High school senior reflects on the Architecture Summer Career Lab

Manuel Francisco Cifuentes entered his senior year at The Calhoun High School in September. He recently completed the Bernard and Anne Spitzer School of Architecture’s Architecture Summer Career Lab (http://ssa1.ccny.cuny.edu/programs/career-lab.html).

A joint program of the Spitzer School and the City College Continuing and Professional Studies Program, the Lab admits a select number of high school juniors and seniors 16 years or older at the start of the program, providing them with the practical experience required making an informed and meaningful career choice.

Cifuentes applied to the program because he wanted to explore architecture. Below are his reflections on his time in the Lab.

Normally in an interview, the interviewer asks, “If you were to sum up this program in one word, what would it be?”

That’s an impossible question to answer. Here’s why.

First off, the plan was to do three projects. The first project was to build four boxes with pictures and drawings on the interior and exterior, representing our site in St. Nicholas Park. The second project was to then take certain pieces of a graph, and build a model of the lines being extruded, a model of the spaces in between extruded (so if you theoretically put them together you would make a box), and have autoCAD drawings for each model. The third project was to make three models of our houses using a quarter-inch, half-inch, and three-inch scale (and have autoCAD drawings of those as well).

Here’s what actually happened. Project One was pretty straightforward. Professor Titus, our professor with an architecture degree from the Irwin S. Chain School, gave us extended time for Project Two, for which we were allowed to complete most, if not all, of the models. Project Three ended up being a really good quarter inch model of our houses (with all the drawings).

This being said, the latter worked. Professor Titus and all of our teaching assistants really wanted us not to feel rushed to get a mediocre job. They wanted us to understand our work and to make a product that, even if incomplete, we can stand behind and feel proud of. Even now, when the programs over and my models are at home, I am still proud of the way my models and projects turned out in the end, knowing how much this program taught me in order to get there.

I learned skills beyond architecture through this program. We took crash courses on programs like autoCAD, Photoshop, Illustrator, and Rhino, and other programs that I hadn’t even heard of until this course started. On the flip side, we learned qualitative skills like model building, making clean cuts in almost any material and using a laser cutter, just to name a few.

The best part was that most of the time was dedicated to studio work, meaning constant practice with honing these skills. Professor Titus said during the first week that “you will be embarrassed by your first project when you’re done with the course.” I refused to accept that, but, come today, Project One is gathering dust in my closet. I kept it for one reason and one reason only: to show myself how much I’ve grown as an architect, builder and person through this course.

I’m not the only one. I had classmates whom I never would have met elsewhere and from all walks of life, from places like a few blocks away to Greece, China and New Zealand, from rising juniors in high school to people looking to switch careers.

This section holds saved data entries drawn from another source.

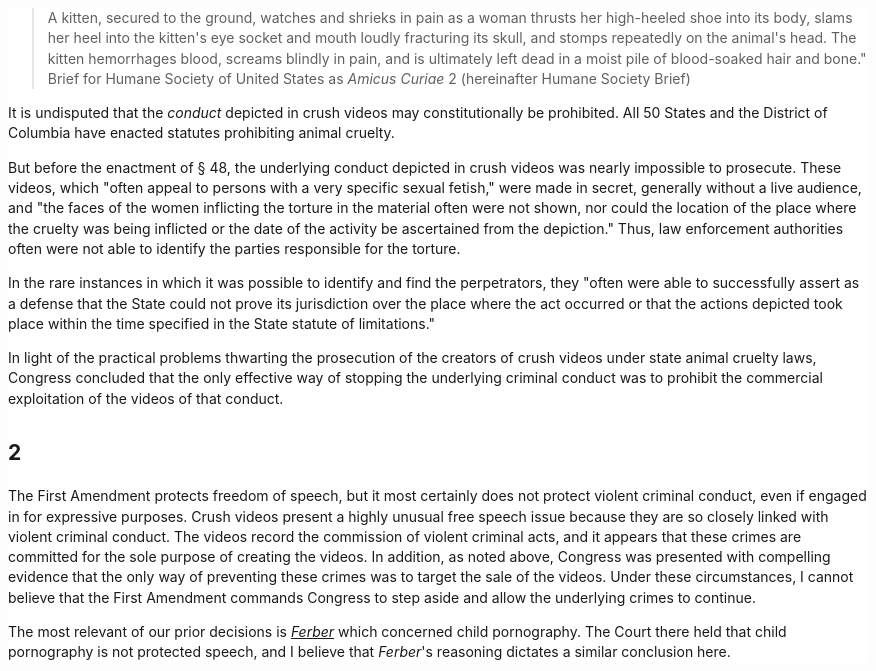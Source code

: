 > A kitten, secured to the ground, watches and shrieks in pain as a woman thrusts her high-heeled shoe into its body, slams her heel into the kitten's eye socket and mouth loudly fracturing its skull, and stomps repeatedly on the animal's head. The kitten hemorrhages blood, screams blindly in pain, and is ultimately left dead in a moist pile of blood-soaked hair and bone." Brief for Humane Society of United States as *Amicus Curiae* 2 (hereinafter Humane Society Brief)

It is undisputed that the *conduct* depicted in crush videos may
constitutionally be prohibited. All 50 States and the District of
Columbia have enacted statutes prohibiting animal cruelty. 

But before the
enactment of § 48, the underlying conduct depicted in crush videos was
nearly impossible to prosecute. These videos, which "often appeal to
persons with a very specific sexual fetish," were made in
secret, generally without a live audience, and "the faces of the women
inflicting the torture in the material often were not shown, nor could
the location of the place where the cruelty was being inflicted or the
date of the activity be ascertained from the depiction." 
Thus, law enforcement authorities often were not able to identify the
parties responsible for the torture. 

In the rare instances in which it was
possible to identify and find the perpetrators, they "often were able to
successfully assert as a defense that the State could not prove its
jurisdiction over the place where the act occurred or that the actions
depicted took place within the time specified in the State statute of
limitations." 

In light of the practical problems thwarting the prosecution of the
creators of crush videos under state animal cruelty laws, Congress
concluded that the only effective way of stopping the underlying
criminal conduct was to prohibit the commercial exploitation of the
videos of that conduct. 

## 2

The First Amendment protects freedom of speech, but it most certainly
does not protect violent criminal conduct, even if
engaged in for expressive purposes. Crush videos present a highly
unusual free speech issue because they are so closely linked with
violent criminal conduct. The videos record the commission of violent
criminal acts, and it appears that these crimes are committed for the
sole purpose of creating the videos. In addition, as noted above,
Congress was presented with compelling evidence that the only way of
preventing these crimes was to target the sale of the videos. Under
these circumstances, I cannot believe that the First Amendment commands
Congress to step aside and allow the underlying crimes to continue.

The most relevant of our prior decisions is [*Ferber*](http://scholar.google.com/scholar_case?case=1226851723986989726&q=united+states+v+stevens&hl=en&as_sdt=4,60)
which concerned child pornography. The Court there held that child
pornography is not protected speech, and I believe that *Ferber*'s
reasoning dictates a similar conclusion here.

In fact, this startled me so much that I thought I was in the wrong room on the first day, and I needed to ask the program manager (an awesome architect named Brad who graduated from Cooper Union). But I was in the right room. Here we all were, embarking on the same boat and doing the same thing, and growing alongside one another. And all the seemingly random things that I remember from the program, from finding P.S.1 without directions to carrying tables up stairs, wouldn’t have meant anything if they weren’t there. 

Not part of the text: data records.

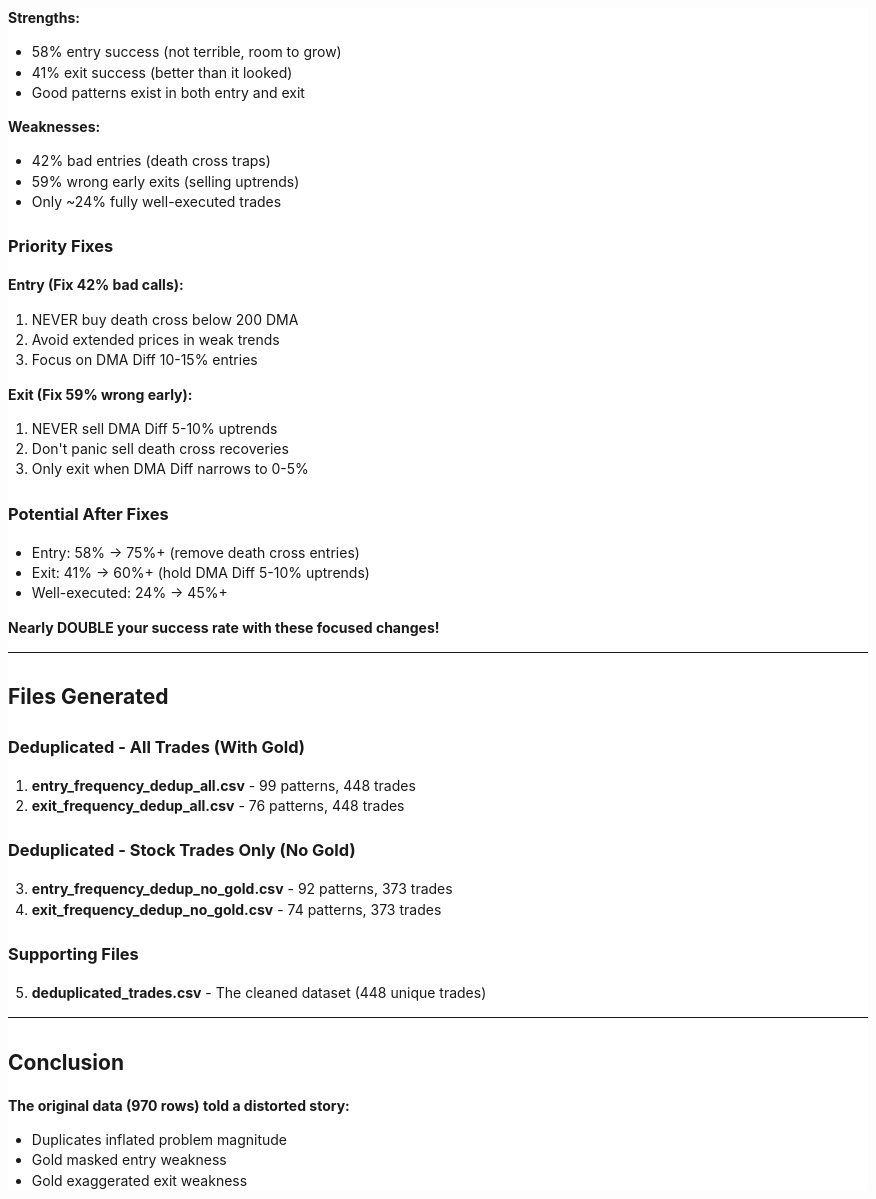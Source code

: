 **Strengths:**
- 58% entry success (not terrible, room to grow)
- 41% exit success (better than it looked)
- Good patterns exist in both entry and exit

**Weaknesses:**
- 42% bad entries (death cross traps)
- 59% wrong early exits (selling uptrends)
- Only ~24% fully well-executed trades

### Priority Fixes

**Entry (Fix 42% bad calls):**
1. NEVER buy death cross below 200 DMA
2. Avoid extended prices in weak trends
3. Focus on DMA Diff 10-15% entries

**Exit (Fix 59% wrong early):**
1. NEVER sell DMA Diff 5-10% uptrends
2. Don't panic sell death cross recoveries
3. Only exit when DMA Diff narrows to 0-5%

### Potential After Fixes
- Entry: 58% → 75%+ (remove death cross entries)
- Exit: 41% → 60%+ (hold DMA Diff 5-10% uptrends)
- Well-executed: 24% → 45%+

**Nearly DOUBLE your success rate with these focused changes!**

---

## Files Generated

### Deduplicated - All Trades (With Gold)
1. **entry_frequency_dedup_all.csv** - 99 patterns, 448 trades
2. **exit_frequency_dedup_all.csv** - 76 patterns, 448 trades

### Deduplicated - Stock Trades Only (No Gold)
3. **entry_frequency_dedup_no_gold.csv** - 92 patterns, 373 trades
4. **exit_frequency_dedup_no_gold.csv** - 74 patterns, 373 trades

### Supporting Files
5. **deduplicated_trades.csv** - The cleaned dataset (448 unique trades)

---

## Conclusion

**The original data (970 rows) told a distorted story:**
- Duplicates inflated problem magnitude
- Gold masked entry weakness
- Gold exaggerated exit weakness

I also want to thank all the teaching assistants for having to deal with us. I took that line from one of my classmates because that’s the only possible way to describe it. Adelaida, our main teaching assistant who was getting her master’s at City College, made sure she got to each and every one of us who had questions with autoCAD -- even though we came 20 at a time, mostly with the same question repeated over and over. She also was the one who made sure the entire program didn’t fall apart, which I can now see was extremely difficult, so I respect and thank her for that. Maria and Nick were our other TAs from City College, and they were also amazing. Maria showed us shortcuts that I still use now in autoCAD and saved all of us a boatload of time. Nick came to each of us while we were working to talk to us about our projects, and answered individual questions even when we were scattered around two different floors.

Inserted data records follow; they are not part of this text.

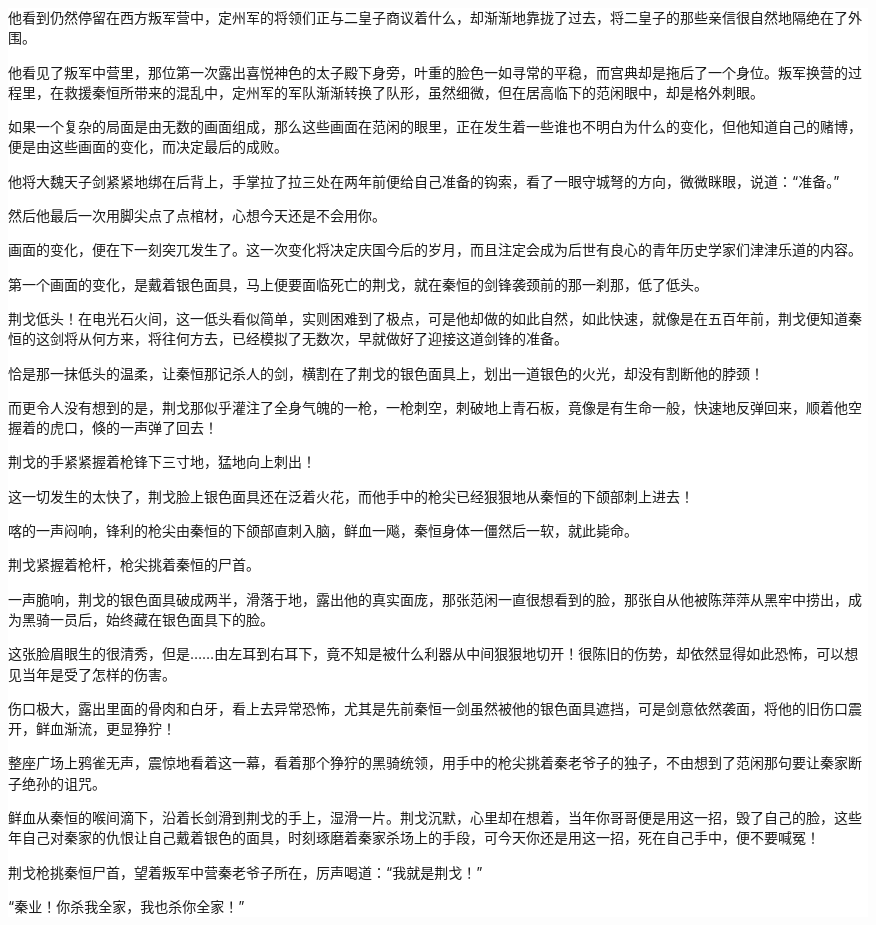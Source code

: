 他看到仍然停留在西方叛军营中，定州军的将领们正与二皇子商议着什么，却渐渐地靠拢了过去，将二皇子的那些亲信很自然地隔绝在了外围。

他看见了叛军中营里，那位第一次露出喜悦神色的太子殿下身旁，叶重的脸色一如寻常的平稳，而宫典却是拖后了一个身位。叛军换营的过程里，在救援秦恒所带来的混乱中，定州军的军队渐渐转换了队形，虽然细微，但在居高临下的范闲眼中，却是格外刺眼。

如果一个复杂的局面是由无数的画面组成，那么这些画面在范闲的眼里，正在发生着一些谁也不明白为什么的变化，但他知道自己的赌博，便是由这些画面的变化，而决定最后的成败。

他将大魏天子剑紧紧地绑在后背上，手掌拉了拉三处在两年前便给自己准备的钩索，看了一眼守城弩的方向，微微眯眼，说道：“准备。”

然后他最后一次用脚尖点了点棺材，心想今天还是不会用你。

画面的变化，便在下一刻突兀发生了。这一次变化将决定庆国今后的岁月，而且注定会成为后世有良心的青年历史学家们津津乐道的内容。

第一个画面的变化，是戴着银色面具，马上便要面临死亡的荆戈，就在秦恒的剑锋袭颈前的那一刹那，低了低头。

荆戈低头！在电光石火间，这一低头看似简单，实则困难到了极点，可是他却做的如此自然，如此快速，就像是在五百年前，荆戈便知道秦恒的这剑将从何方来，将往何方去，已经模拟了无数次，早就做好了迎接这道剑锋的准备。

恰是那一抹低头的温柔，让秦恒那记杀人的剑，横割在了荆戈的银色面具上，划出一道银色的火光，却没有割断他的脖颈！

而更令人没有想到的是，荆戈那似乎灌注了全身气魄的一枪，一枪刺空，刺破地上青石板，竟像是有生命一般，快速地反弹回来，顺着他空握着的虎口，倏的一声弹了回去！

荆戈的手紧紧握着枪锋下三寸地，猛地向上刺出！

这一切发生的太快了，荆戈脸上银色面具还在泛着火花，而他手中的枪尖已经狠狠地从秦恒的下颌部刺上进去！

喀的一声闷响，锋利的枪尖由秦恒的下颌部直刺入脑，鲜血一飚，秦恒身体一僵然后一软，就此毙命。

荆戈紧握着枪杆，枪尖挑着秦恒的尸首。

一声脆响，荆戈的银色面具破成两半，滑落于地，露出他的真实面庞，那张范闲一直很想看到的脸，那张自从他被陈萍萍从黑牢中捞出，成为黑骑一员后，始终藏在银色面具下的脸。

这张脸眉眼生的很清秀，但是……由左耳到右耳下，竟不知是被什么利器从中间狠狠地切开！很陈旧的伤势，却依然显得如此恐怖，可以想见当年是受了怎样的伤害。

伤口极大，露出里面的骨肉和白牙，看上去异常恐怖，尤其是先前秦恒一剑虽然被他的银色面具遮挡，可是剑意依然袭面，将他的旧伤口震开，鲜血渐流，更显狰狞！

整座广场上鸦雀无声，震惊地看着这一幕，看着那个狰狞的黑骑统领，用手中的枪尖挑着秦老爷子的独子，不由想到了范闲那句要让秦家断子绝孙的诅咒。

鲜血从秦恒的喉间滴下，沿着长剑滑到荆戈的手上，湿滑一片。荆戈沉默，心里却在想着，当年你哥哥便是用这一招，毁了自己的脸，这些年自己对秦家的仇恨让自己戴着银色的面具，时刻琢磨着秦家杀场上的手段，可今天你还是用这一招，死在自己手中，便不要喊冤！

荆戈枪挑秦恒尸首，望着叛军中营秦老爷子所在，厉声喝道：“我就是荆戈！”

“秦业！你杀我全家，我也杀你全家！”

Lastly, I want to thank Professor Titus for being himself. Although he may not know this, me and a few others began referring to his critiques as the “Titus Effect,” referring to our having to change our entire design and build an entirely new model for our house when he would come up to us and give us a recommendation. Those recommendations would be “think outside of the box,” “let the space define itself” and other language like that. But I have to admit now that he was right. My house came out looking completely unique thanks to the “Titus Effect.” With his suggestions, I made it completely my own, pushing myself to make something completely out of the ordinary. In this day and age, it’s what defines the time. And I love it.